Wednesday, February 14, 2007

The Ferris Wheel


George Washington Ferris, the inventor of the Ferris wheel, was born on this day in 1859 in Galesburg, Illinois.

Ferris was a bridge and tunnel engineer who designed and built the first Ferris wheel for the World's Columbian Exposition in Chicago in 1893, a 264-foot pair of concentric wheels from which 36 pendulum passenger cars (with a total capacity of 2,160 riders) were hung, connected to a 45-ton axle -- the largest piece of steel forged up to that time -- powered by two 1,000-horsepower engines and supported by two 140-foot towers. His inspiration was the water wheels he had seen in the mining district of western Nevada, which delivered water in tiny buckets to troughs for the mining mules and horses.

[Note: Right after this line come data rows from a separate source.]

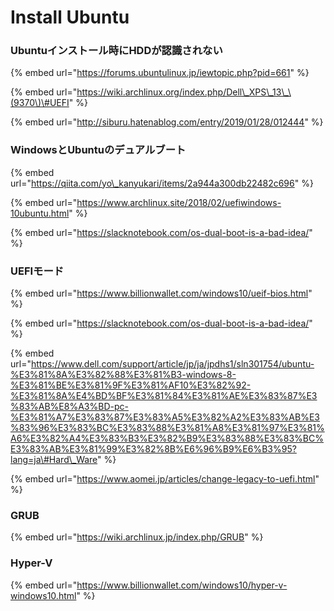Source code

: # Install Ubuntu

### Ubuntuインストール時にHDDが認識されない

{% embed url="https://forums.ubuntulinux.jp/iewtopic.php?pid=661" %}

{% embed url="https://wiki.archlinux.org/index.php/Dell\_XPS\_13\_\(9370\)\#UEFI" %}

{% embed url="http://siburu.hatenablog.com/entry/2019/01/28/012444" %}





### WindowsとUbuntuのデュアルブート

{% embed url="https://qiita.com/yo\_kanyukari/items/2a944a300db22482c696" %}

{% embed url="https://www.archlinux.site/2018/02/uefiwindows-10ubuntu.html" %}

{% embed url="https://slacknotebook.com/os-dual-boot-is-a-bad-idea/" %}



### UEFIモード

{% embed url="https://www.billionwallet.com/windows10/ueif-bios.html" %}

{% embed url="https://slacknotebook.com/os-dual-boot-is-a-bad-idea/" %}

{% embed url="https://www.dell.com/support/article/jp/ja/jpdhs1/sln301754/ubuntu-%E3%81%8A%E3%82%88%E3%81%B3-windows-8-%E3%81%BE%E3%81%9F%E3%81%AF10%E3%82%92-%E3%81%8A%E4%BD%BF%E3%81%84%E3%81%AE%E3%83%87%E3%83%AB%E8%A3%BD-pc-%E3%81%A7%E3%83%87%E3%83%A5%E3%82%A2%E3%83%AB%E3%83%96%E3%83%BC%E3%83%88%E3%81%A8%E3%81%97%E3%81%A6%E3%82%A4%E3%83%B3%E3%82%B9%E3%83%88%E3%83%BC%E3%83%AB%E3%81%99%E3%82%8B%E6%96%B9%E6%B3%95?lang=ja\#Hard\_Ware" %}



{% embed url="https://www.aomei.jp/articles/change-legacy-to-uefi.html" %}



### GRUB

{% embed url="https://wiki.archlinux.jp/index.php/GRUB" %}



### Hyper-V

{% embed url="https://www.billionwallet.com/windows10/hyper-v-windows10.html" %}





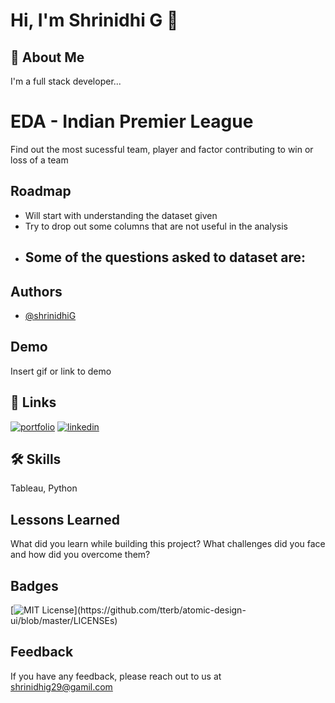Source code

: 
# Hi, I'm Shrinidhi G 👋


## 🚀 About Me
I'm a full stack developer...

  
# EDA - Indian Premier League

Find out the most sucessful team, player and factor contributing to win or loss of a team


## Roadmap

- Will start with understanding the dataset given
- Try to drop out some columns that are not useful in the analysis
- Some of the questions asked to dataset are:
    - 



  
## Authors

- [@shrinidhiG](https://github.com/Shrinidhig29)

  
## Demo

Insert gif or link to demo

  
## 🔗 Links

[![portfolio](https://img.shields.io/badge/my_portfolio-000?style=for-the-badge&logo=ko-fi&logoColor=white)](https://welcometocodelife.blogspot.com/)
[![linkedin](https://img.shields.io/badge/linkedin-0A66C2?style=for-the-badge&logo=linkedin&logoColor=white)](https://www.linkedin.com/in/shrinidhi-g-ba60b1192/)
## 🛠 Skills
Tableau, 
Python

  
## Lessons Learned

What did you learn while building this project? What challenges did you face and how did you overcome them?

  
## Badges


[![MIT License](https://img.shields.io/apm/l/atomic-design-ui.svg?)](https://github.com/tterb/atomic-design-ui/blob/master/LICENSEs)

  
## Feedback

If you have any feedback, please reach out to us at shrinidhig29@gamil.com

  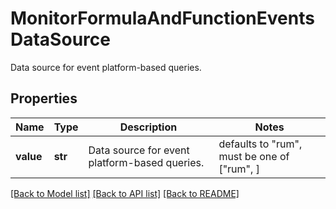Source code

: # MonitorFormulaAndFunctionEventsDataSource

Data source for event platform-based queries.

## Properties

| Name      | Type    | Description                                   | Notes                                       |
| --------- | ------- | --------------------------------------------- | ------------------------------------------- |
| **value** | **str** | Data source for event platform-based queries. | defaults to "rum", must be one of ["rum", ] |

[[Back to Model list]](README.md#documentation-for-models) [[Back to API list]](README.md#documentation-for-api-endpoints) [[Back to README]](README.md)
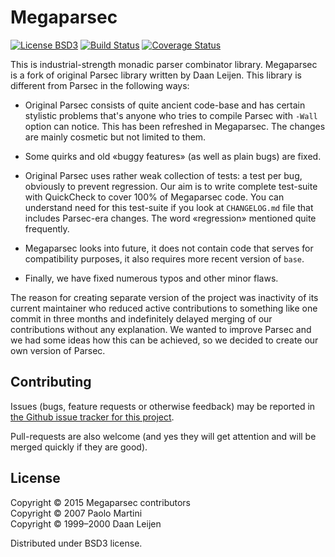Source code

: # Megaparsec

[![License BSD3](https://img.shields.io/badge/license-BSD3-brightgreen.svg)](http://opensource.org/licenses/BSD-3-Clause)
[![Build Status](https://travis-ci.org/mrkkrp/megaparsec.svg?branch=master)](https://travis-ci.org/mrkkrp/megaparsec)
[![Coverage Status](https://coveralls.io/repos/mrkkrp/megaparsec/badge.svg?branch=master&service=github)](https://coveralls.io/github/mrkkrp/megaparsec?branch=master)

This is industrial-strength monadic parser combinator library. Megaparsec is
a fork of original Parsec library written by Daan Leijen. This library is
different from Parsec in the following ways:

* Original Parsec consists of quite ancient code-base and has certain
  stylistic problems that's anyone who tries to compile Parsec with `-Wall`
  option can notice. This has been refreshed in Megaparsec. The changes are
  mainly cosmetic but not limited to them.

* Some quirks and old «buggy features» (as well as plain bugs) are fixed.

* Original Parsec uses rather weak collection of tests: a test per bug,
  obviously to prevent regression. Our aim is to write complete test-suite
  with QuickCheck to cover 100% of Megaparsec code. You can understand need
  for this test-suite if you look at `CHANGELOG.md` file that includes
  Parsec-era changes. The word «regression» mentioned quite frequently.

* Megaparsec looks into future, it does not contain code that serves for
  compatibility purposes, it also requires more recent version of `base`.

* Finally, we have fixed numerous typos and other minor flaws.

The reason for creating separate version of the project was inactivity of
its current maintainer who reduced active contributions to something like
one commit in three months and indefinitely delayed merging of our
contributions without any explanation. We wanted to improve Parsec and we
had some ideas how this can be achieved, so we decided to create our own
version of Parsec.

## Contributing

Issues (bugs, feature requests or otherwise feedback) may be reported in
[the Github issue tracker for this project](https://github.com/mrkkrp/megaparsec/issues).

Pull-requests are also welcome (and yes they will get attention and will be
merged quickly if they are good).

## License

Copyright © 2015 Megaparsec contributors<br>
Copyright © 2007 Paolo Martini<br>
Copyright © 1999–2000 Daan Leijen

Distributed under BSD3 license.
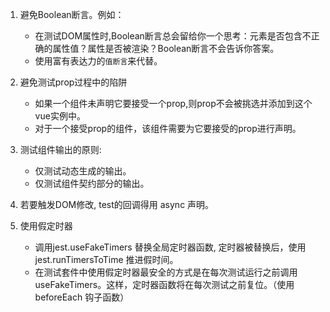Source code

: 1. 避免Boolean断言。例如：

   - 在测试DOM属性时,Boolean断言总会留给你一个思考：元素是否包含不正确的属性值？属性是否被渲染？Boolean断言不会告诉你答案。
   - 使用富有表达力的`值断言`来代替。

2. 避免测试prop过程中的陷阱
   
   - 如果一个组件未声明它要接受一个prop,则prop不会被挑选并添加到这个vue实例中。
   - 对于一个接受prop的组件，该组件需要为它要接受的prop进行声明。
   
3. 测试组件输出的原则:
   - 仅测试动态生成的输出。
   - 仅测试组件契约部分的输出。

4. 若要触发DOM修改, test的回调得用 async 声明。 

5. 使用假定时器
   - 调用jest.useFakeTimers 替换全局定时器函数, 定时器被替换后，使用 jest.runTimersToTime 推进假时间。
   - 在测试套件中使用假定时器最安全的方式是在每次测试运行之前调用 useFakeTimers。这样，定时器函数将在每次测试之前复位。（使用beforeEach 钩子函数）
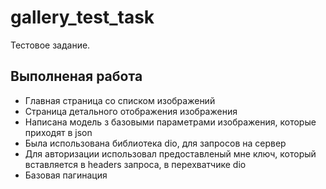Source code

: # gallery_test_task

Тестовое задание.

## Выполненая работа

  - Главная страница со списком изображений
  - Страница детального отображения изображения
  - Написана модель з базовыми параметрами изображения, которые приходят в json
  - Была использована библиотека dio, для запросов на сервер
  - Для авторизации использовал предоставленый мне ключ, который вставляется в headers запроса, в перехватчике dio
  - Базовая пагинация
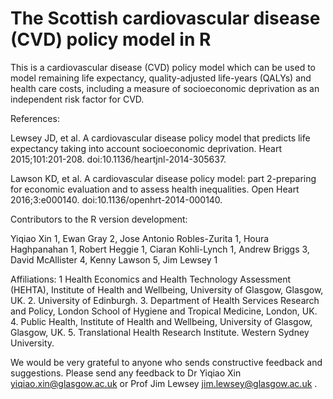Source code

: # The Scottish cardiovascular disease (CVD) policy model in R

This is a cardiovascular disease (CVD) policy model which can be used to model remaining life expectancy, quality-adjusted life-years (QALYs) and health care costs, including a measure of socioeconomic deprivation as an independent risk factor for CVD.

References:

Lewsey JD, et al. A cardiovascular disease policy model that predicts life expectancy taking into account socioeconomic deprivation. Heart 2015;101:201-208. doi:10.1136/heartjnl-2014-305637.

Lawson KD, et al. A cardiovascular disease policy model: part 2-preparing for economic evaluation and to assess health inequalities. Open Heart 2016;3:e000140. doi:10.1136/openhrt-2014-000140.

Contributors to the R version development:

Yiqiao Xin 1, Ewan Gray 2, Jose Antonio Robles-Zurita 1, Houra Haghpanahan 1, Robert Heggie 1, Ciaran Kohli-Lynch 1, Andrew Briggs 3, David McAllister 4, Kenny Lawson 5, Jim Lewsey 1

Affiliations: 1 Health Economics and Health Technology Assessment (HEHTA), Institute of Health and Wellbeing, University of Glasgow, Glasgow, UK. 2. University of Edinburgh. 3. Department of Health Services Research and Policy, London School of Hygiene and Tropical Medicine, London, UK. 4. Public Health, Institute of Health and Wellbeing, University of Glasgow, Glasgow, UK. 5. Translational Health Research Institute. Western Sydney University.

We would be very grateful to anyone who sends constructive feedback and suggestions. Please send any feedback to Dr Yiqiao Xin yiqiao.xin@glasgow.ac.uk or Prof Jim Lewsey jim.lewsey@glasgow.ac.uk .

The wheel captured the imagination of the world, and the $350,000 it cost to build was recouped within the first few days of its opening on June 21, 1893. William Dean Howells, for one, called it "incomparably vast" -- but ultimately dismissed it as "a money-making contrivance." It was indeed that: it grossed $726,805.50, and it hinted at the fun that could be produced by modern technology.

Ferris rebuffed several offers for the rights to his invention, tried his hand for awhile at running his own amusement park, and died broke and suffering from depression in a Pittsburgh hospital on November 22, 1896. The original Ferris wheel changed hands several times and ultimately made its way to St. Louis, where it was demolished in 1906.